*Your task*
Where a line below holds the string "identifier", that line goes into the answer.

*Records for this exercise*
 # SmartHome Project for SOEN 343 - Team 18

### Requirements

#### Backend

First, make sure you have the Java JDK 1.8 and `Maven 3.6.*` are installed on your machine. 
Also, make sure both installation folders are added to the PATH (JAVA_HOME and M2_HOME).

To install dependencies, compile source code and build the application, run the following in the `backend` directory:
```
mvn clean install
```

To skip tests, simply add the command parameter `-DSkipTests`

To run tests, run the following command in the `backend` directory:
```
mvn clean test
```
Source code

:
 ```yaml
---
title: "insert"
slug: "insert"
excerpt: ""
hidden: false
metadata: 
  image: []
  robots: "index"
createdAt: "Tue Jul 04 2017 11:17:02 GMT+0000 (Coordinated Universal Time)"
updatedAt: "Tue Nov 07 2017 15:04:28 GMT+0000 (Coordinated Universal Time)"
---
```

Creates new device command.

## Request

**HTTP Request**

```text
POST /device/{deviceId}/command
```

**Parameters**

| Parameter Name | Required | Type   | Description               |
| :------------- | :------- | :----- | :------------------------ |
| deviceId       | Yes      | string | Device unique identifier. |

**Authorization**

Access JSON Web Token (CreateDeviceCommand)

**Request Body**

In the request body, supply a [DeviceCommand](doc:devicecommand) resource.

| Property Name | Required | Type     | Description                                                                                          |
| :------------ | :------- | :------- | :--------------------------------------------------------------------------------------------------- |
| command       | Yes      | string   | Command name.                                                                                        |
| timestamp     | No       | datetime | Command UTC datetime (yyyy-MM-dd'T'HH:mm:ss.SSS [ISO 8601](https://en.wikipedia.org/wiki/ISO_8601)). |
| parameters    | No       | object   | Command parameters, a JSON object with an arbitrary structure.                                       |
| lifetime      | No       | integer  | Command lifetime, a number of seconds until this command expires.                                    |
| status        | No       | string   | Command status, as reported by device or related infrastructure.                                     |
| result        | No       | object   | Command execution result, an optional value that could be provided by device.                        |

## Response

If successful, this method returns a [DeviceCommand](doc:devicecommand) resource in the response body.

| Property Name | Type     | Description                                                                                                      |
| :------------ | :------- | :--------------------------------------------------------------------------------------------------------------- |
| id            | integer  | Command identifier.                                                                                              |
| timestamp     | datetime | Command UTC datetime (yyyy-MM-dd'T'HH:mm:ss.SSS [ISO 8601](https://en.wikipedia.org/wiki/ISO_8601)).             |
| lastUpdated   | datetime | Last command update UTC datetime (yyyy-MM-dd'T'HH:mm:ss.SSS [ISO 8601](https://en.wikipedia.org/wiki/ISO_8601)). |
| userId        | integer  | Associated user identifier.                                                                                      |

*Solution to this task*
| deviceId       | Yes      | string | Device unique identifier. |
| id            | integer  | Command identifier.                                                                                              |
| userId        | integer  | Associated user identifier.                                                                                      |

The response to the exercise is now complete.